Campaign aims to use nurses’ knowledge to help the NHS make better purchasing decisions
Procurement managers are launching a campaign that will see them working alongside nurses to make the purchase of essentials such as gloves and syringes more efficient.
The Small Changes, Big Difference campaign, run by the Royal College of Nursing (RCN), NHS Supply Chain, and the Clinical Procurement Specialist Network, helps nursing staff use their knowledge and experience to have a say in how their trust spends money, and to help secure an estimated £30m in savings.
No-one knows which products work well and which don’t better than nurses, so involving nurses in procurement decisions is good for patient care
A survey of nurses carried out by Nursing Times has found that over 80% of nursing staff think there is scope to save money in their organisation. A further 86% believed that patient safety would be improved if nurses had greater involvement in purchasing.
However, a quarter of nurses say they are not allowed to get involved in purchasing supplies, and a further 28% say they do not have enough time.
It is estimated that nurses working together with procurement managers could save more than £30m – the equivalent of 1,000 nursing jobs – just by streamlining the buying of basics such as wipes and incontinence products.
The campaign is the brainchild of Mandie Sunderland, chief nurse at Nottingham University Hospitals Trust; and Janet Davies, director of nursing at the RCN. It was inspired by the success of a project to standardise products while Sunderland was chief nurse at Heart of England Foundation Trust, which saved £700,000 in one year.
As part of the campaign, online resources have been developed to help nurses and managers make savings, including case studies and how-to guides.
Davies said: “Nursing staff are the backbone of the NHS, but too often they are not given a say in the big decisions. This is a waste of so much experience and knowledge.

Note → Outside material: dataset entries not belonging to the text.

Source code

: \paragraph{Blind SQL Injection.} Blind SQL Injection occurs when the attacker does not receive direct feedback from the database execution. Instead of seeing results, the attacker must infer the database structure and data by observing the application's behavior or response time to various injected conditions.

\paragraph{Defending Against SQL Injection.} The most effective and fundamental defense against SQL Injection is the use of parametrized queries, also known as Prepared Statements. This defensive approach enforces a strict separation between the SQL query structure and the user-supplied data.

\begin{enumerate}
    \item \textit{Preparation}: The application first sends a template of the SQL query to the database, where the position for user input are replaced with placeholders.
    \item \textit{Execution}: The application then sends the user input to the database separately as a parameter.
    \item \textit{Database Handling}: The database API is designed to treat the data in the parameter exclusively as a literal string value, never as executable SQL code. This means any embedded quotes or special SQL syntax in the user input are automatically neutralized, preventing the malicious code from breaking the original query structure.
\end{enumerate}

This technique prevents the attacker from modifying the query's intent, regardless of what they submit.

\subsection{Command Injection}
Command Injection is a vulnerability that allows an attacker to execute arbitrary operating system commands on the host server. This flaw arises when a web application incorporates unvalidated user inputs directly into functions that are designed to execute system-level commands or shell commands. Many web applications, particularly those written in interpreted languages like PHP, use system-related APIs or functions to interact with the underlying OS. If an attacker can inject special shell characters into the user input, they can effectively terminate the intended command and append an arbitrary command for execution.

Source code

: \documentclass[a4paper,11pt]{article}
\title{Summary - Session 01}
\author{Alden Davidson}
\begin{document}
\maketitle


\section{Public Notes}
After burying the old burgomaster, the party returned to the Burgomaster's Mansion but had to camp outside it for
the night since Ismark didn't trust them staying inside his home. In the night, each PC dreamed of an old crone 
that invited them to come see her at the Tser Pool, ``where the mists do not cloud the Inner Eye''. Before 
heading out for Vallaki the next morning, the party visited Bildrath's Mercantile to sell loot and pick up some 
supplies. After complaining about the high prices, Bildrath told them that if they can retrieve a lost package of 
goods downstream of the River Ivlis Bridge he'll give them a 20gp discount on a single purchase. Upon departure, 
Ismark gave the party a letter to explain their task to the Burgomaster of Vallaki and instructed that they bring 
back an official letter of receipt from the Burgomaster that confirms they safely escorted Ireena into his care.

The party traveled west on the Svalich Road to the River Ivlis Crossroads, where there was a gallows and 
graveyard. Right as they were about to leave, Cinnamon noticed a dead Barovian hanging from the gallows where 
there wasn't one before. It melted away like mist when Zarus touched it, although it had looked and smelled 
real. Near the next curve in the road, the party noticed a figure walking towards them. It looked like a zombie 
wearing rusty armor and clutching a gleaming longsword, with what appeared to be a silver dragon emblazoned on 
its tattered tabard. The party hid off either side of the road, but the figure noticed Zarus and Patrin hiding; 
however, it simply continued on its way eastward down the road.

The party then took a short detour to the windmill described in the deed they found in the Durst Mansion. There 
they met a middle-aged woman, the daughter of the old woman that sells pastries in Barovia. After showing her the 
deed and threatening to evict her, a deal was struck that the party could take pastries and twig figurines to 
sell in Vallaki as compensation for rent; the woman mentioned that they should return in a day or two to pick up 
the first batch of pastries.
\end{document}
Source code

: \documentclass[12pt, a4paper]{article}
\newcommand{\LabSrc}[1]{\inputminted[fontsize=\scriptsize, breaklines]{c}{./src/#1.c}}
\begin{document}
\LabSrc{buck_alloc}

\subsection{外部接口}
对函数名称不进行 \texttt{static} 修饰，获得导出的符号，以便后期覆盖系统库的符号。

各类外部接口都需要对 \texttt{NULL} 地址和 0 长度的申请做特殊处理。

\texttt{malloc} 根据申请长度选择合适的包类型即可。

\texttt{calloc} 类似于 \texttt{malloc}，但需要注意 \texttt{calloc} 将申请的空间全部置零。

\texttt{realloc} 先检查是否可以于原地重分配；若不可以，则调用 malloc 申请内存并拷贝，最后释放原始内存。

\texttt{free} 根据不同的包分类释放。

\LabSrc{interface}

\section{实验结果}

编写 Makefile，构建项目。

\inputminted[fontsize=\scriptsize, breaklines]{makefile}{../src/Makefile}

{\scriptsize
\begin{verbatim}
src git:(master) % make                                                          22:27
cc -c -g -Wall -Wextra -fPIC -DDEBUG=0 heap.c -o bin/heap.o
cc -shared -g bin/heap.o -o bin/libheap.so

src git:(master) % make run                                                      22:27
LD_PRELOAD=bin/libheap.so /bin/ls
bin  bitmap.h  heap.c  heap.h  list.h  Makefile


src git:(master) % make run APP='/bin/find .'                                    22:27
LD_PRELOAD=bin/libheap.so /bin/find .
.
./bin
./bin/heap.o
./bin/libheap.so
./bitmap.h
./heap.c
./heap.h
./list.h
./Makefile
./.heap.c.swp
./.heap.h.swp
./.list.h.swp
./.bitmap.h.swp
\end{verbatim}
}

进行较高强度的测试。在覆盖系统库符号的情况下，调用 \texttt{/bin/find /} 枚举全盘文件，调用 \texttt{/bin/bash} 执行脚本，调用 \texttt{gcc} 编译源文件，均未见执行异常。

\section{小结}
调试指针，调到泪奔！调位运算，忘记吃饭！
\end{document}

“No-one knows which products work well and which don’t better than nurses, so involving nurses in procurement decisions is good for patient care. Nurses want to improve patient safety, and this project aims to help them do that, while also saving the health service money.”
There has never been a better time to look at what nurses are buying and find those opportunities to save money, which will at the same time help protect patient safety and reduce the amount of waste in medical products
She added: “This campaign aims to help nurses work with procurement teams and inspire them with some great examples of nurses who have saved their trusts money and improved patient care. But there is also a role for trusts. They should be making the most of this untapped knowledge and make it easier for nurses to get involved with procurement decisions.”
And Sunderland told BBH: “There has never been a better time to look at what nurses are buying and find those opportunities to save money, which will at the same time help protect patient safety and reduce the amount of waste in medical products.
“As the individuals at the heart of this process, we as nurses are in the best possible position to influence it.”